Klarifikasi itu disampaikan Junaidi sebagai bentuk hak jawab atas informasi yang telah beredar di ruang publik. Menurutnya, lahan yang dipersoalkan berada di wilayah Arung Sebadek dan telah ia kelola sejak tahun 2000, jauh sebelum isu hutan lindung ramai diperbincangkan.
“Sejak awal itu kebun karet, cempedak, dan petai. Karena karet sudah tua dan tidak produktif, pada 2021 diganti dengan durian. Tanaman buah tetap dipelihara,” ujar Junaidi.
Ia menjelaskan, dalam perjalanannya tanaman buah tersebut kerap rusak akibat gangguan binatang pemakan buah. Untuk menjaga keberlanjutan kebun dan meningkatkan produktivitas, pada 2024 lahan itu kemudian disisipi tanaman kelapa sawit. Luas keseluruhan kebun tersebut, kata dia, tidak lebih dari tiga hektare.
Junaidi juga memaparkan asal-usul lahan yang dikelolanya. Tanah tersebut diperoleh melalui pembelian dari sejumlah ahli waris almarhum HM Siradj, dan diyakininya berada di luar batas kawasan Hutan Lindung Gunung Majau Raja Mangor.
“Sepemahaman saya, batas hutan lindung itu meliputi Batu Panjang, Gadok, Cangal, Seluang, But Keranji sampai Pal 12 Makdare yang berbatasan dengan Desa Sebawi.
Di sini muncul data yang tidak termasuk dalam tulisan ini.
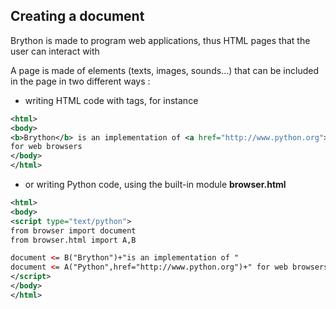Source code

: Creating a document
-------------------

Brython is made to program web applications, thus HTML pages that the user can interact with

A page is made of elements (texts, images, sounds...) that can be included in the page in two different ways :

- writing HTML code with tags, for instance

```xml
<html>
<body>
<b>Brython</b> is an implementation of <a href="http://www.python.org">Python</a>
for web browsers
</body>
</html>
```

- or writing Python code, using the built-in module **browser.html**

```xml
<html>
<body>
<script type="text/python">
from browser import document
from browser.html import A,B

document <= B("Brython")+"is an implementation of "
document <= A("Python",href="http://www.python.org")+" for web browsers"
</script>
</body>
</html>
```
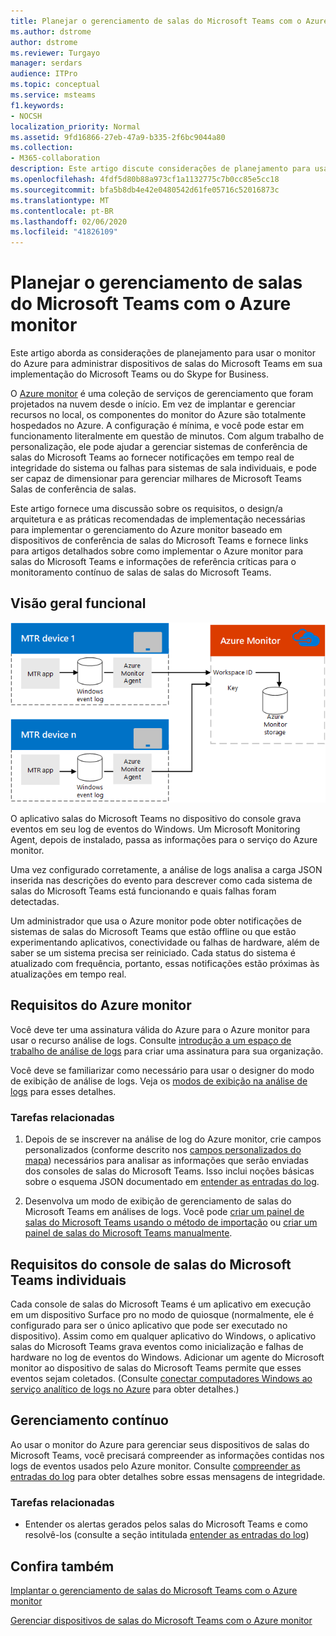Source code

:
 ```yaml
---
title: Planejar o gerenciamento de salas do Microsoft Teams com o Azure monitor
ms.author: dstrome
author: dstrome
ms.reviewer: Turgayo
manager: serdars
audience: ITPro
ms.topic: conceptual
ms.service: msteams
f1.keywords:
- NOCSH
localization_priority: Normal
ms.assetid: 9fd16866-27eb-47a9-b335-2f6bc9044a80
ms.collection:
- M365-collaboration
description: Este artigo discute considerações de planejamento para usar o Azure monitor para administrar dispositivos de salas do Microsoft Teams na implementação do Skype for Business ou do teams.
ms.openlocfilehash: 4fdf5d80b88a973cf1a1132775c7b0cc85e5cc18
ms.sourcegitcommit: bfa5b8db4e42e0480542d61fe05716c52016873c
ms.translationtype: MT
ms.contentlocale: pt-BR
ms.lasthandoff: 02/06/2020
ms.locfileid: "41826109"
---
```

# <a name="plan-microsoft-teams-rooms-management-with-azure-monitor"></a>Planejar o gerenciamento de salas do Microsoft Teams com o Azure monitor
 
 Este artigo aborda as considerações de planejamento para usar o monitor do Azure para administrar dispositivos de salas do Microsoft Teams em sua implementação do Microsoft Teams ou do Skype for Business.
  
O [Azure monitor](https://docs.microsoft.com/azure/azure-monitor/overview) é uma coleção de serviços de gerenciamento que foram projetados na nuvem desde o início. Em vez de implantar e gerenciar recursos no local, os componentes do monitor do Azure são totalmente hospedados no Azure. A configuração é mínima, e você pode estar em funcionamento literalmente em questão de minutos. Com algum trabalho de personalização, ele pode ajudar a gerenciar sistemas de conferência de salas do Microsoft Teams ao fornecer notificações em tempo real de integridade do sistema ou falhas para sistemas de sala individuais, e pode ser capaz de dimensionar para gerenciar milhares de Microsoft Teams Salas de conferência de salas.
  
Este artigo fornece uma discussão sobre os requisitos, o design/a arquitetura e as práticas recomendadas de implementação necessárias para implementar o gerenciamento do Azure monitor baseado em dispositivos de conferência de salas do Microsoft Teams e fornece links para artigos detalhados sobre como implementar o Azure monitor para salas do Microsoft Teams e informações de referência críticas para o monitoramento contínuo de salas de salas do Microsoft Teams. 
  
## <a name="functional-overview"></a>Visão geral funcional

![diagrama do gerenciamento de salas do Microsoft Teams usando o Azure monitor](../media/3f2ae1b8-61ea-4cd6-afb4-4bd75ccc746a.png)
  
O aplicativo salas do Microsoft Teams no dispositivo do console grava eventos em seu log de eventos do Windows. Um Microsoft Monitoring Agent, depois de instalado, passa as informações para o serviço do Azure monitor. 
  
Uma vez configurado corretamente, a análise de logs analisa a carga JSON inserida nas descrições do evento para descrever como cada sistema de salas do Microsoft Teams está funcionando e quais falhas foram detectadas. 
  
Um administrador que usa o Azure monitor pode obter notificações de sistemas de salas do Microsoft Teams que estão offline ou que estão experimentando aplicativos, conectividade ou falhas de hardware, além de saber se um sistema precisa ser reiniciado. Cada status do sistema é atualizado com frequência, portanto, essas notificações estão próximas às atualizações em tempo real.
  
## <a name="azure-monitor-requirements"></a>Requisitos do Azure monitor

Você deve ter uma assinatura válida do Azure para o Azure monitor para usar o recurso análise de logs. Consulte [introdução a um espaço de trabalho de análise de logs](https://docs.microsoft.com/azure/azure-monitor/learn/quick-create-workspace) para criar uma assinatura para sua organização.
  
Você deve se familiarizar como necessário para usar o designer do modo de exibição de análise de logs. Veja os [modos de exibição na análise de logs](https://docs.microsoft.com/azure/azure-monitor/platform/view-designer) para esses detalhes.
  
### <a name="related-tasks"></a>Tarefas relacionadas

1. Depois de se inscrever na análise de log do Azure monitor, crie campos personalizados (conforme descrito nos [campos personalizados do mapa](azure-monitor-deploy.md#Custom_fields)) necessários para analisar as informações que serão enviadas dos consoles de salas do Microsoft Teams. Isso inclui noções básicas sobre o esquema JSON documentado em [entender as entradas do log](azure-monitor-manage.md#understand-the-log-entries).
    
2. Desenvolva um modo de exibição de gerenciamento de salas do Microsoft Teams em análises de logs. Você pode [criar um painel de salas do Microsoft Teams usando o método de importação](azure-monitor-deploy.md#create-a-microsoft-teams-rooms-dashboard-by-using-the-import-method) ou [criar um painel de salas do Microsoft Teams manualmente](azure-monitor-deploy.md#create-a-microsoft-teams-rooms-dashboard-manually).
    
## <a name="individual-microsoft-teams-rooms-console-requirements"></a>Requisitos do console de salas do Microsoft Teams individuais

Cada console de salas do Microsoft Teams é um aplicativo em execução em um dispositivo Surface pro no modo de quiosque (normalmente, ele é configurado para ser o único aplicativo que pode ser executado no dispositivo). Assim como em qualquer aplicativo do Windows, o aplicativo salas do Microsoft Teams grava eventos como inicialização e falhas de hardware no log de eventos do Windows. Adicionar um agente do Microsoft monitor ao dispositivo de salas do Microsoft Teams permite que esses eventos sejam coletados. (Consulte [conectar computadores Windows ao serviço analítico de logs no Azure](https://docs.microsoft.com/azure/azure-monitor/platform/agent-windows) para obter detalhes.)
  
## <a name="ongoing-management"></a>Gerenciamento contínuo

Ao usar o monitor do Azure para gerenciar seus dispositivos de salas do Microsoft Teams, você precisará compreender as informações contidas nos logs de eventos usados pelo Azure monitor. Consulte [compreender as entradas do log](azure-monitor-manage.md#understand-the-log-entries) para obter detalhes sobre essas mensagens de integridade.
  
### <a name="related-tasks"></a>Tarefas relacionadas

- Entender os alertas gerados pelos salas do Microsoft Teams e como resolvê-los (consulte a seção intitulada [entender as entradas do log](azure-monitor-manage.md#understand-the-log-entries))
    
## <a name="see-also"></a>Confira também

[Implantar o gerenciamento de salas do Microsoft Teams com o Azure monitor](azure-monitor-deploy.md)
  
[Gerenciar dispositivos de salas do Microsoft Teams com o Azure monitor](azure-monitor-manage.md)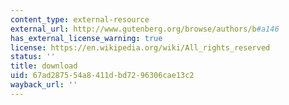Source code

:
 ```yaml
---
content_type: external-resource
external_url: http://www.gutenberg.org/browse/authors/b#a146
has_external_license_warning: true
license: https://en.wikipedia.org/wiki/All_rights_reserved
status: ''
title: download
uid: 67ad2875-54a8-411d-bd72-96306cae13c2
wayback_url: ''
---
```

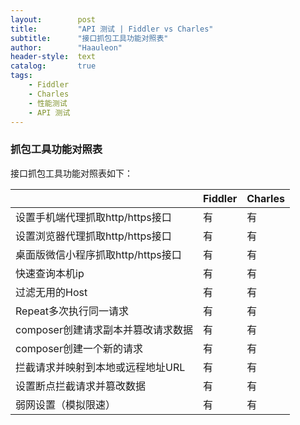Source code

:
 ```yaml
---
layout:        post
title:         "API 测试 | Fiddler vs Charles"
subtitle:      "接口抓包工具功能对照表"
author:        "Haauleon"
header-style:  text
catalog:       true
tags:
    - Fiddler
    - Charles
    - 性能测试
    - API 测试
---
```


### 抓包工具功能对照表  
接口抓包工具功能对照表如下：    

| |Fiddler|Charles|
|---|---|---|
| 设置手机端代理抓取http/https接口   | 有 | 有 |
| 设置浏览器代理抓取http/https接口   | 有 | 有 |
| 桌面版微信小程序抓取http/https接口 | 有 | 有 |
| 快速查询本机ip                   | 有 | 有 |
| 过滤无用的Host                   | 有 | 有 |
| Repeat多次执行同一请求            | 有 | 有 |
| composer创建请求副本并篡改请求数据  | 有 | 有 |
| composer创建一个新的请求          | 有 | 有 |
| 拦截请求并映射到本地或远程地址URL    | 有 | 有 |
| 设置断点拦截请求并篡改数据          | 有 | 有 |
| 弱网设置（模拟限速）               | 有 | 有 |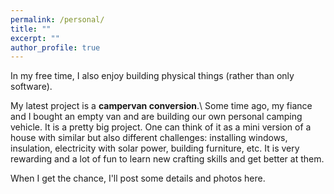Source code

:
 ```yaml
---
permalink: /personal/
title: ""
excerpt: ""
author_profile: true
---
```


In my free time, I also enjoy building physical things (rather than only software).

My latest project is a <strong>campervan conversion</strong>.\\
Some time ago, my fiance and I bought an empty van and are building our own personal camping vehicle.
It is a pretty big project. 
One can think of it as a mini version of a house with similar but also different challenges: installing windows, insulation, electricity with solar power, building furniture, etc.
It is very rewarding and a lot of fun to learn new crafting skills and get better at them.

When I get the chance, I'll post some details and photos here.

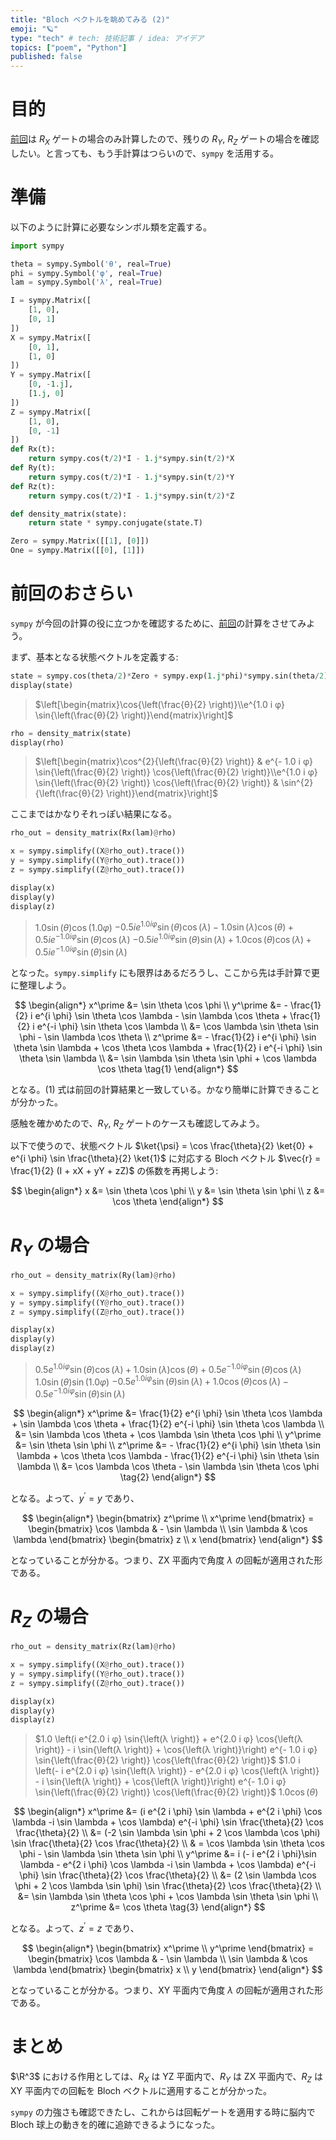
 ```yaml
---
title: "Bloch ベクトルを眺めてみる (2)"
emoji: "🪐"
type: "tech" # tech: 技術記事 / idea: アイデア
topics: ["poem", "Python"]
published: false
---
```


# 目的

[前回](/derwind/articles/dwd-bloch-vector)は $R_X$ ゲートの場合のみ計算したので、残りの $R_Y$, $R_Z$ ゲートの場合を確認したい。と言っても、もう手計算はつらいので、`sympy` を活用する。

# 準備

以下のように計算に必要なシンボル類を定義する。

```python
import sympy

theta = sympy.Symbol('θ', real=True)
phi = sympy.Symbol('φ', real=True)
lam = sympy.Symbol('λ', real=True)

I = sympy.Matrix([
    [1, 0],
    [0, 1]
])
X = sympy.Matrix([
    [0, 1],
    [1, 0]
])
Y = sympy.Matrix([
    [0, -1.j],
    [1.j, 0]
])
Z = sympy.Matrix([
    [1, 0],
    [0, -1]
])
def Rx(t):
    return sympy.cos(t/2)*I - 1.j*sympy.sin(t/2)*X
def Ry(t):
    return sympy.cos(t/2)*I - 1.j*sympy.sin(t/2)*Y
def Rz(t):
    return sympy.cos(t/2)*I - 1.j*sympy.sin(t/2)*Z

def density_matrix(state):
    return state * sympy.conjugate(state.T)

Zero = sympy.Matrix([[1], [0]])
One = sympy.Matrix([[0], [1]])
```

# 前回のおさらい

`sympy` が今回の計算の役に立つかを確認するために、[前回](/derwind/articles/dwd-bloch-vector)の計算をさせてみよう。

まず、基本となる状態ベクトルを定義する:

```python
state = sympy.cos(theta/2)*Zero + sympy.exp(1.j*phi)*sympy.sin(theta/2)*One
display(state)
```

> $\left[\begin{matrix}\cos{\left(\frac{θ}{2} \right)}\\e^{1.0 i φ} \sin{\left(\frac{θ}{2} \right)}\end{matrix}\right]$

```python
rho = density_matrix(state)
display(rho)
```

> $\left[\begin{matrix}\cos^{2}{\left(\frac{θ}{2} \right)} & e^{- 1.0 i φ} \sin{\left(\frac{θ}{2} \right)} \cos{\left(\frac{θ}{2} \right)}\\e^{1.0 i φ} \sin{\left(\frac{θ}{2} \right)} \cos{\left(\frac{θ}{2} \right)} & \sin^{2}{\left(\frac{θ}{2} \right)}\end{matrix}\right]$

ここまではかなりそれっぽい結果になる。

```python
rho_out = density_matrix(Rx(lam)@rho)

x = sympy.simplify((X@rho_out).trace())
y = sympy.simplify((Y@rho_out).trace())
z = sympy.simplify((Z@rho_out).trace())

display(x)
display(y)
display(z)
```

> $1.0 \sin{\left(θ \right)} \cos{\left(1.0 φ \right)}$
> $- 0.5 i e^{1.0 i φ} \sin{\left(θ \right)} \cos{\left(λ \right)} - 1.0 \sin{\left(λ \right)} \cos{\left(θ \right)} + 0.5 i e^{- 1.0 i φ} \sin{\left(θ \right)} \cos{\left(λ \right)}$
> $- 0.5 i e^{1.0 i φ} \sin{\left(θ \right)} \sin{\left(λ \right)} + 1.0 \cos{\left(θ \right)} \cos{\left(λ \right)} + 0.5 i e^{- 1.0 i φ} \sin{\left(θ \right)} \sin{\left(λ \right)}$

となった。`sympy.simplify` にも限界はあるだろうし、ここから先は手計算で更に整理しよう。

$$
\begin{align*}
x^\prime &= \sin \theta \cos \phi \\
y^\prime &= - \frac{1}{2} i e^{i \phi} \sin \theta \cos \lambda - \sin \lambda \cos \theta + \frac{1}{2} i e^{-i \phi} \sin \theta \cos \lambda \\
&= \cos \lambda \sin \theta \sin \phi - \sin \lambda \cos \theta \\
z^\prime &= - \frac{1}{2} i e^{i \phi} \sin \theta \sin \lambda + \cos \theta \cos \lambda + \frac{1}{2} i e^{-i \phi} \sin \theta \sin \lambda \\
&= \sin \lambda \sin \theta \sin \phi + \cos \lambda \cos \theta
\tag{1}
\end{align*}
$$

となる。(1) 式は前回の計算結果と一致している。かなり簡単に計算できることが分かった。

感触を確かめたので、$R_Y$, $R_Z$ ゲートのケースも確認してみよう。

以下で使うので、状態ベクトル $\ket{\psi} = \cos \frac{\theta}{2} \ket{0} + e^{i \phi} \sin \frac{\theta}{2} \ket{1}$ に対応する Bloch ベクトル $\vec{r} = \frac{1}{2} (I + xX + yY + zZ)$ の係数を再掲しよう:

$$
\begin{align*}
x &= \sin \theta \cos \phi \\
y &= \sin \theta \sin \phi \\
z &= \cos \theta
\end{align*}
$$

# $R_Y$ の場合

```python
rho_out = density_matrix(Ry(lam)@rho)

x = sympy.simplify((X@rho_out).trace())
y = sympy.simplify((Y@rho_out).trace())
z = sympy.simplify((Z@rho_out).trace())

display(x)
display(y)
display(z)
```

> $0.5 e^{1.0 i φ} \sin{\left(θ \right)} \cos{\left(λ \right)} + 1.0 \sin{\left(λ \right)} \cos{\left(θ \right)} + 0.5 e^{- 1.0 i φ} \sin{\left(θ \right)} \cos{\left(λ \right)}$
> $1.0 \sin{\left(θ \right)} \sin{\left(1.0 φ \right)}$
> $- 0.5 e^{1.0 i φ} \sin{\left(θ \right)} \sin{\left(λ \right)} + 1.0 \cos{\left(θ \right)} \cos{\left(λ \right)} - 0.5 e^{- 1.0 i φ} \sin{\left(θ \right)} \sin{\left(λ \right)}$

$$
\begin{align*}
x^\prime &= \frac{1}{2} e^{i \phi} \sin \theta \cos \lambda + \sin \lambda \cos \theta + \frac{1}{2} e^{-i \phi} \sin \theta \cos \lambda \\
&= \sin \lambda \cos \theta + \cos \lambda \sin \theta \cos \phi \\
y^\prime &= \sin \theta \sin \phi \\
z^\prime &= - \frac{1}{2} e^{i \phi} \sin \theta \sin \lambda + \cos \theta \cos \lambda - \frac{1}{2} e^{-i \phi} \sin \theta \sin \lambda \\
&= \cos \lambda \cos \theta - \sin \lambda \sin \theta \cos \phi
\tag{2}
\end{align*}
$$

となる。よって、$y^\prime = y$ であり、

$$
\begin{align*}
\begin{bmatrix}
z^\prime \\ x^\prime
\end{bmatrix} = \begin{bmatrix}
\cos \lambda & - \sin \lambda \\
\sin \lambda & \cos \lambda
\end{bmatrix} \begin{bmatrix}
z \\ x
\end{bmatrix}
\end{align*}
$$

となっていることが分かる。つまり、ZX 平面内で角度 $\lambda$ の回転が適用された形である。

# $R_Z$ の場合

```python
rho_out = density_matrix(Rz(lam)@rho)

x = sympy.simplify((X@rho_out).trace())
y = sympy.simplify((Y@rho_out).trace())
z = sympy.simplify((Z@rho_out).trace())

display(x)
display(y)
display(z)
```

> $1.0 \left(i e^{2.0 i φ} \sin{\left(λ \right)} + e^{2.0 i φ} \cos{\left(λ \right)} - i \sin{\left(λ \right)} + \cos{\left(λ \right)}\right) e^{- 1.0 i φ} \sin{\left(\frac{θ}{2} \right)} \cos{\left(\frac{θ}{2} \right)}$
> $1.0 i \left(- i e^{2.0 i φ} \sin{\left(λ \right)} - e^{2.0 i φ} \cos{\left(λ \right)} - i \sin{\left(λ \right)} + \cos{\left(λ \right)}\right) e^{- 1.0 i φ} \sin{\left(\frac{θ}{2} \right)} \cos{\left(\frac{θ}{2} \right)}$
> $1.0 \cos{\left(θ \right)}$

$$
\begin{align*}
x^\prime &= (i e^{2 i \phi} \sin \lambda + e^{2 i \phi} \cos \lambda -i \sin \lambda + \cos \lambda) e^{-i \phi} \sin \frac{\theta}{2} \cos \frac{\theta}{2} \\
&= (-2 \sin \lambda \sin \phi + 2 \cos \lambda \cos \phi) \sin \frac{\theta}{2} \cos \frac{\theta}{2} \\
& = \cos \lambda \sin \theta \cos \phi - \sin \lambda \sin \theta \sin \phi \\
y^\prime &= i (- i e^{2 i \phi}\sin \lambda - e^{2 i \phi} \cos \lambda -i \sin \lambda + \cos \lambda) e^{-i \phi} \sin \frac{\theta}{2} \cos \frac{\theta}{2} \\
&= (2 \sin \lambda \cos \phi + 2 \cos \lambda \sin \phi) \sin \frac{\theta}{2} \cos \frac{\theta}{2} \\
&= \sin \lambda \sin \theta \cos \phi + \cos \lambda \sin \theta \sin \phi \\
z^\prime &= \cos \theta
\tag{3}
\end{align*}
$$

となる。よって、$z^\prime = z$ であり、

$$
\begin{align*}
\begin{bmatrix}
x^\prime \\ y^\prime
\end{bmatrix} = \begin{bmatrix}
\cos \lambda & - \sin \lambda \\
\sin \lambda & \cos \lambda
\end{bmatrix} \begin{bmatrix}
x \\ y
\end{bmatrix}
\end{align*}
$$

となっていることが分かる。つまり、XY 平面内で角度 $\lambda$ の回転が適用された形である。

# まとめ

$\R^3$ における作用としては、$R_X$ は YZ 平面内で、$R_Y$ は ZX 平面内で、$R_Z$ は XY 平面内での回転を Bloch ベクトルに適用することが分かった。

`sympy` の力強さも確認できたし、これからは回転ゲートを適用する時に脳内で Bloch 球上の動きを的確に追跡できるようになった。
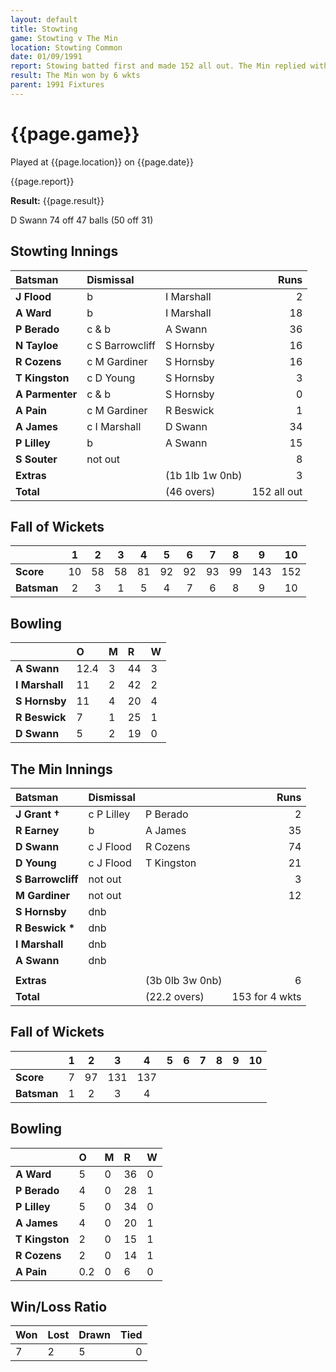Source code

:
 ```yaml
---
layout: default
title: Stowting
game: Stowting v The Min
location: Stowting Common
date: 01/09/1991
report: Stowing batted first and made 152 all out. The Min replied with 153 for 4 wkts
result: The Min won by 6 wkts
parent: 1991 Fixtures
---
```


# {{page.game}}

Played at {{page.location}} on {{page.date}}

{{page.report}}

**Result:** {{page.result}}

D Swann 74 off 47 balls (50 off 31)

## Stowting Innings

| Batsman | Dismissal |  | Runs |
|:---|:---|---|---:|
| **J Flood** | b | I Marshall | 2 | 
| **A Ward** | b | I Marshall | 18 | 
| **P Berado** | c & b | A Swann | 36 | 
| **N Tayloe** | c S Barrowcliff | S Hornsby | 16 | 
| **R Cozens** | c M Gardiner | S Hornsby | 16 | 
| **T Kingston** | c D Young | S Hornsby | 3 |
| **A Parmenter** | c & b  | S Hornsby | 0 | 
| **A Pain** | c M Gardiner | R Beswick | 1 |
| **A James** | c I Marshall | D Swann | 34 | 
| **P Lilley** | b | A Swann | 15 | 
| **S Souter** | not out |  | 8 |
| **Extras** | | (1b 1lb 1w 0nb) | 3 | 
| **Total** | | (46 overs) | 152 all out | 

## Fall of Wickets

| | 1 | 2 | 3 | 4 | 5 | 6 | 7 | 8 | 9 | 10 |
|---|:---:|:---:|:---:|:---:|:---:|:---:|:---:|:---:|:---:|:---:|
| **Score** | 10 | 58 | 58 | 81 | 92 | 92 | 93 | 99 | 143 | 152 |
| **Batsman** | 2 | 3 | 1 | 5 | 4 | 7 | 6 | 8 | 9 | 10 |

## Bowling

| | O | M | R | W |
|---|:---|:---|:---|:---|
| **A Swann** | 12.4 | 3 | 44 | 3 | 
| **I Marshall** | 11 | 2 | 42 | 2 | 
| **S Hornsby** | 11 | 4 | 20 | 4 | 
| **R Beswick** | 7 | 1 | 25 | 1 | 
| **D Swann** | 5 | 2 | 19 | 0 |

## The Min Innings

| Batsman | Dismissal |  | Runs |
|:---|:---|---|---:|
| **J Grant &#8224;** | c P Lilley | P Berado | 2 | 
| **R Earney** | b | A James | 35 | 
| **D Swann** | c J Flood | R Cozens | 74 | 
| **D Young** | c J Flood | T Kingston | 21 | 
| **S Barrowcliff** | not out |  | 3 | 
| **M Gardiner** | not out |  | 12 | 
| **S Hornsby** | dnb |  |  |
| **R Beswick &#42;** | dnb |  |  | 
| **I Marshall** | dnb |  |  | 
| **A Swann** | dnb |  |  | 
|  |  |  |  |
| **Extras** | | (3b 0lb 3w 0nb) | 6 | 
| **Total** | | (22.2 overs) | 153 for 4 wkts | 

## Fall of Wickets

| | 1 | 2 | 3 | 4 | 5 | 6 | 7 | 8 | 9 | 10 |
|---|:---:|:---:|:---:|:---:|:---:|:---:|:---:|:---:|:---:|:---:|
| **Score** | 7 | 97 | 131 | 137 |  |  |  |  |  |  | 
| **Batsman** | 1 | 2 | 3 | 4 |  |  |  |  |  |  | 

## Bowling

| | O | M | R | W |
|---|:---|:---|:---|:---|
| **A Ward** | 5 | 0 | 36 | 0 | 
| **P Berado** | 4 | 0 | 28 | 1 | 
| **P Lilley** | 5 | 0 | 34 | 0 | 
| **A James** | 4 | 0 | 20 | 1 | 
| **T Kingston** | 2 | 0 | 15 | 1 | 
| **R Cozens** | 2 | 0 | 14 | 1 | 
| **A Pain** | 0.2 | 0 | 6 | 0 | 

## Win/Loss Ratio

| Won | Lost | Drawn | Tied |
|:---|:---|:---|---:|
| 7 | 2 | 5 | 0 |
Lokasi kebun saya berada di luar kawasan itu,” jelasnya.
Ia menambahkan, keyakinan tersebut bukan tanpa dasar. Berdasarkan Surat Keterangan Pemerintah Desa Sempalai Sebedang Nomor 590.2006/333/2018, lahan perkebunan yang dimilikinya di Arung Sebadek dinyatakan berada di luar kawasan Hutan Lindung Gunung Majau.
Meski demikian, Junaidi menyampaikan permohonan maaf apabila pemanfaatan lahannya tersebut memunculkan persepsi negatif di tengah masyarakat, seolah-olah telah merusak lingkungan atau mengganggu ekosistem.
“Tidak ada niat saya merusak lingkungan. Tujuan saya semata agar lahan bisa lebih produktif dan bermanfaat,” ujarnya.
Catatan Redaksi:
Redaksi LIDIK.co memuat klarifikasi ini sebagai bentuk pemenuhan hak jawab dan prinsip keberimbangan sebagaimana diatur dalam Undang-Undang Nomor 40 Tahun 1999 tentang Pers. Redaksi tetap membuka ruang konfirmasi dan penjelasan dari instansi teknis maupun pihak terkait lainnya guna memastikan informasi yang diterima publik tetap utuh, akurat, dan berimbang.